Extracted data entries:

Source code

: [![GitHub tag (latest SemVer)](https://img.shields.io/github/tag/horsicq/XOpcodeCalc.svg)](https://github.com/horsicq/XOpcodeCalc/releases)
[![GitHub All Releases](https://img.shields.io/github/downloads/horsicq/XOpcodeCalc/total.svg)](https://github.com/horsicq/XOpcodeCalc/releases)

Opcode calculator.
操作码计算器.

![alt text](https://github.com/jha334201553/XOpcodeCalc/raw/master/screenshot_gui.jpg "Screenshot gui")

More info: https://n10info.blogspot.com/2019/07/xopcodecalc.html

| What you should do |
The required response is a complete, exact copy of the records.

| Answer to this problem |
Source code

: [![GitHub tag (latest SemVer)](https://img.shields.io/github/tag/horsicq/XOpcodeCalc.svg)](https://github.com/horsicq/XOpcodeCalc/releases)
[![GitHub All Releases](https://img.shields.io/github/downloads/horsicq/XOpcodeCalc/total.svg)](https://github.com/horsicq/XOpcodeCalc/releases)

Opcode calculator.
操作码计算器.

![alt text](https://github.com/jha334201553/XOpcodeCalc/raw/master/screenshot_gui.jpg "Screenshot gui")

More info: https://n10info.blogspot.com/2019/07/xopcodecalc.html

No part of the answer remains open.